“My name is Kim Han-sol, from North Korea, part of the Kim family,” said 21-year-old son of the slain Kim Jong-nam – half brother of North Korean leader Kim Jong-un.
This is the first time that Han-sol has appeared in public since his father’s assassination at an airport in Malaysia on February 13, using a highly toxic nerve agent. It was believed to have been organised by North Korean agents, an involvement which has been repeatedly denied by the regime.
“My father has been killed a few days ago. I’m currently with my mother and my sister. We are very grateful to...,” he says, before the audio is cut short. It’s not clear where Kim Han Sol is in the video or when it was shot, though he says his father was killed “a few days ago.”
The video was uploaded by Cheollima Civil Defense, an organisation claiming to help defectors. The statement on its website mentioned the governments of the Netherlands, China, the United States, and a fourth unnamed country in providing “emergency humanitarian assistance” to protect the family, and singled out the Dutch Ambassador to South Korea, AJA Embrechts for credit.

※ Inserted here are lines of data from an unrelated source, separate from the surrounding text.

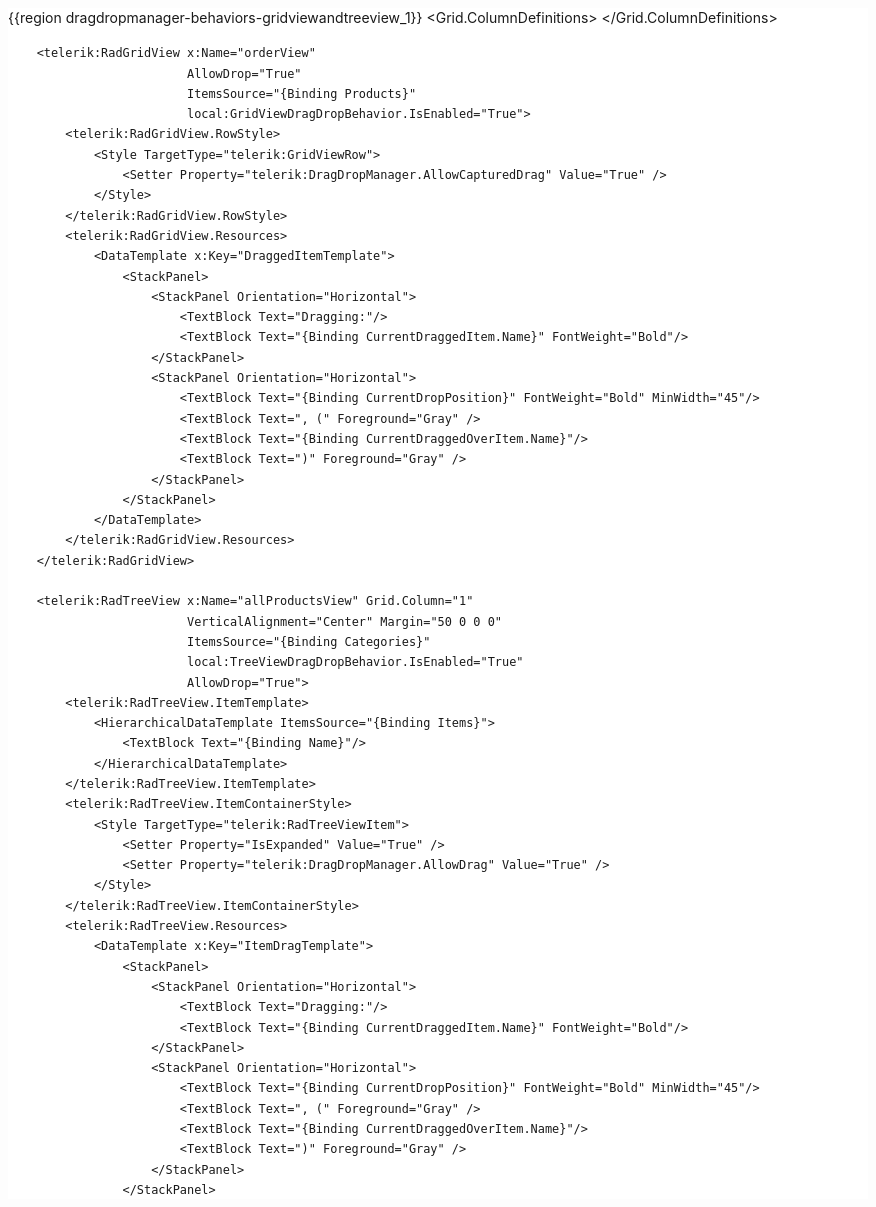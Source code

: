 {{region dragdropmanager-behaviors-gridviewandtreeview_1}}
	<Grid>
        <Grid.ColumnDefinitions>
            <ColumnDefinition Width="\*" />
            <ColumnDefinition Width="\*" />
        </Grid.ColumnDefinitions>

        <telerik:RadGridView x:Name="orderView"  
                             AllowDrop="True" 
                             ItemsSource="{Binding Products}" 
                             local:GridViewDragDropBehavior.IsEnabled="True">
            <telerik:RadGridView.RowStyle>
                <Style TargetType="telerik:GridViewRow">
                    <Setter Property="telerik:DragDropManager.AllowCapturedDrag" Value="True" />
                </Style>
            </telerik:RadGridView.RowStyle>
            <telerik:RadGridView.Resources>
                <DataTemplate x:Key="DraggedItemTemplate">
                    <StackPanel>
                        <StackPanel Orientation="Horizontal">
                            <TextBlock Text="Dragging:"/>
                            <TextBlock Text="{Binding CurrentDraggedItem.Name}" FontWeight="Bold"/>
                        </StackPanel>
                        <StackPanel Orientation="Horizontal">
                            <TextBlock Text="{Binding CurrentDropPosition}" FontWeight="Bold" MinWidth="45"/>
                            <TextBlock Text=", (" Foreground="Gray" />
                            <TextBlock Text="{Binding CurrentDraggedOverItem.Name}"/>
                            <TextBlock Text=")" Foreground="Gray" />
                        </StackPanel>
                    </StackPanel>
                </DataTemplate>
            </telerik:RadGridView.Resources>
        </telerik:RadGridView>

        <telerik:RadTreeView x:Name="allProductsView" Grid.Column="1"
                             VerticalAlignment="Center" Margin="50 0 0 0"
                             ItemsSource="{Binding Categories}"   
                             local:TreeViewDragDropBehavior.IsEnabled="True"
                             AllowDrop="True">
            <telerik:RadTreeView.ItemTemplate>
                <HierarchicalDataTemplate ItemsSource="{Binding Items}">
                    <TextBlock Text="{Binding Name}"/>
                </HierarchicalDataTemplate>
            </telerik:RadTreeView.ItemTemplate>
            <telerik:RadTreeView.ItemContainerStyle>
                <Style TargetType="telerik:RadTreeViewItem">
                    <Setter Property="IsExpanded" Value="True" />
                    <Setter Property="telerik:DragDropManager.AllowDrag" Value="True" />
                </Style>
            </telerik:RadTreeView.ItemContainerStyle>
            <telerik:RadTreeView.Resources>
                <DataTemplate x:Key="ItemDragTemplate">
                    <StackPanel>
                        <StackPanel Orientation="Horizontal">
                            <TextBlock Text="Dragging:"/>
                            <TextBlock Text="{Binding CurrentDraggedItem.Name}" FontWeight="Bold"/>
                        </StackPanel>
                        <StackPanel Orientation="Horizontal">
                            <TextBlock Text="{Binding CurrentDropPosition}" FontWeight="Bold" MinWidth="45"/>
                            <TextBlock Text=", (" Foreground="Gray" />
                            <TextBlock Text="{Binding CurrentDraggedOverItem.Name}"/>
                            <TextBlock Text=")" Foreground="Gray" />
                        </StackPanel>
                    </StackPanel>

None of the embassies has commented on it.
In the 38-second video, Han-sol shows his North Korean passport as proof of his identity, but the particulars are blacked out. Kim Han Sol’s identity was verified to CNN by a South Korean National Intelligence Service spokesman.
The release of the video adds a twist to the killing as no immediate member of Kim Jong-nam’s family has come forward to claim his body. Malaysian authorities have refused to release it without DNA from the Kim family.

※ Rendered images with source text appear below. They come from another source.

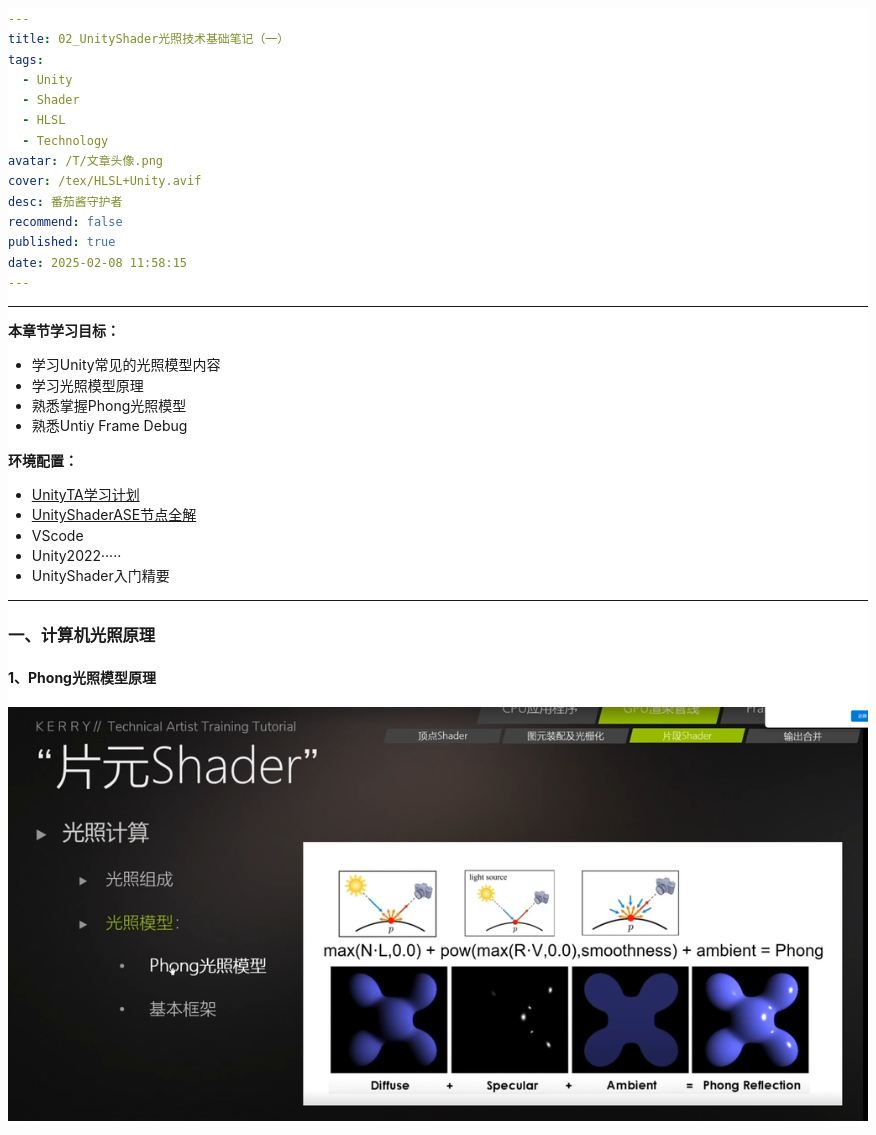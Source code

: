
 ```yaml
---
title: 02_UnityShader光照技术基础笔记（一）
tags:
  - Unity
  - Shader
  - HLSL
  - Technology
avatar: /T/文章头像.png
cover: /tex/HLSL+Unity.avif
desc: 番茄酱守护者
recommend: false
published: true
date: 2025-02-08 11:58:15
---
```


---

**本章节学习目标：** 

- 学习Unity常见的光照模型内容
- 学习光照模型原理
- 熟悉掌握Phong光照模型
- 熟悉Untiy  Frame Debug



**环境配置：**

- [UnityTA学习计划](http://localhost:4000/2024/12/18/%E5%85%B6%E4%BB%96/UnityTA%E5%AD%A6%E4%B9%A0%E8%AE%A1%E5%88%92/)
- [UnityShaderASE节点全解](https://blog.maoxiang.site/2024/12/18/Shader/UnityShaderASE%E8%8A%82%E7%82%B9%E5%85%A8%E8%A7%A3/)
- VScode
- Unity2022·····
- UnityShader入门精要 

---

### 一、计算机光照原理

#### 1、Phong光照模型原理

![Phong光照模型计算参考图](../../../themes/solitude/source/Blog/posts/2025-2/image-20250208122207119.png)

Meanwhile, North Korea has demanded the release of the body for a “forced” autopsy.
Kim Han-sol, born in Pyongyang, went into exile with his family in Macau, a Chinese enclave, and has studied in Bosnia and France.
In 2012, he gave an interview (videos below) at the age of 17 to former United Nations Under-Secretary General Elisabeth Rehn, then the president of the school he studied in. “I have always dreamed one day I will go back and make things better – make it easier for all the people there,” he had said.